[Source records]
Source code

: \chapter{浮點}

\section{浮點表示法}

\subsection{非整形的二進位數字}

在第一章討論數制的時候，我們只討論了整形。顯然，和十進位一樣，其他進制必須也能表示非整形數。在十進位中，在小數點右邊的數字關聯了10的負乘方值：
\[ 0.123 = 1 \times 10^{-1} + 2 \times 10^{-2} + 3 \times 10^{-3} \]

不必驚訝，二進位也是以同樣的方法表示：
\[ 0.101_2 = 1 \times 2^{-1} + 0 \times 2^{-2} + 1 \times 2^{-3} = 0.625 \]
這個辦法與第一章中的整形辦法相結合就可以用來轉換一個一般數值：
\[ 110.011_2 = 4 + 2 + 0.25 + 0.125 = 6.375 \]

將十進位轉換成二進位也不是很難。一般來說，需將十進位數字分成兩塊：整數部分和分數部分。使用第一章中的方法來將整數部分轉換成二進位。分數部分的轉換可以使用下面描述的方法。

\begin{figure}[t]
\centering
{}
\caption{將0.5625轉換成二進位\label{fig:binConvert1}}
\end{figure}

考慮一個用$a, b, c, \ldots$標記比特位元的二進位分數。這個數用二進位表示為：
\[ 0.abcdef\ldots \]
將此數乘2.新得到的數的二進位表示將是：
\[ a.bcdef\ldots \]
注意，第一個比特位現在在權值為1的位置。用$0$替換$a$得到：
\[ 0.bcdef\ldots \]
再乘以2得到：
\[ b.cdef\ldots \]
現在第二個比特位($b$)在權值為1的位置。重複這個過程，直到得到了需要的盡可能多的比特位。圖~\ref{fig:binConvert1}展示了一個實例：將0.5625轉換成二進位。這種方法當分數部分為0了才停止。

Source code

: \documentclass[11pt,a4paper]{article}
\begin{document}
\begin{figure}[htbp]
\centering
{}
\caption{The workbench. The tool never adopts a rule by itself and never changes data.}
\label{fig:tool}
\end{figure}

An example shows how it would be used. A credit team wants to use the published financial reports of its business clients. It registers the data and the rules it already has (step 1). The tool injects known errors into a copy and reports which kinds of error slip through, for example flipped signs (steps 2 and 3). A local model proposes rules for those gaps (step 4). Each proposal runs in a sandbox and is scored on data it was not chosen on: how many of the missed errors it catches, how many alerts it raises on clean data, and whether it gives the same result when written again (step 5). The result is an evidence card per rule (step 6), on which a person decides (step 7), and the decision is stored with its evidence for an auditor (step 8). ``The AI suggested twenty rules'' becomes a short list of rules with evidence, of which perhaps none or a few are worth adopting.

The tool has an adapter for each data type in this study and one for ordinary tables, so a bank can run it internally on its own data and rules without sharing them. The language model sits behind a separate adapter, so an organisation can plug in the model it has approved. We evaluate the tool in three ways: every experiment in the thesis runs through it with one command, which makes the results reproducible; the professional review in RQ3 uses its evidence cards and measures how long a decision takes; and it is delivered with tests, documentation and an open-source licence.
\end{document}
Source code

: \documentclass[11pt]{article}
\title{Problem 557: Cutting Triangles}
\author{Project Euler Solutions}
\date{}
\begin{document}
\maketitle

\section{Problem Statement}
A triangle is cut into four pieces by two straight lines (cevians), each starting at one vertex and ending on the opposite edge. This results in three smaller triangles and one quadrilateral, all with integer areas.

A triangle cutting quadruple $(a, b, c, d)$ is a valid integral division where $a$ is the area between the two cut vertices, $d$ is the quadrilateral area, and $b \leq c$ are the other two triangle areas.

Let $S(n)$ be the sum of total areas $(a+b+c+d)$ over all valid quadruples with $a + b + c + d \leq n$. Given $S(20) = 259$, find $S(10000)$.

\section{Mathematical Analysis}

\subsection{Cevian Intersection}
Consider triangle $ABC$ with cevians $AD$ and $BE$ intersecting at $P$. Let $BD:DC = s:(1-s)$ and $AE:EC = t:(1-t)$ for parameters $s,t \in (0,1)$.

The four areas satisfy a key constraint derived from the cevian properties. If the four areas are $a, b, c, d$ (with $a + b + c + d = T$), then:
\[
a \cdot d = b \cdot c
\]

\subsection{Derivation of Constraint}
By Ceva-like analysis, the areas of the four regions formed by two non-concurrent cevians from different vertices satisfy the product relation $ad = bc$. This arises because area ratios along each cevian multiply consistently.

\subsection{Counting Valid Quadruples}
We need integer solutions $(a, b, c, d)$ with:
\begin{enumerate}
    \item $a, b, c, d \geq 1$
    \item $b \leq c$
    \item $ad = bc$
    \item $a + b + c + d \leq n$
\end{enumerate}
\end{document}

> _Exercise aim_:
Looking through the data above, count the lines that include the string "item" and give only the count.

> _Exercise answer_:
4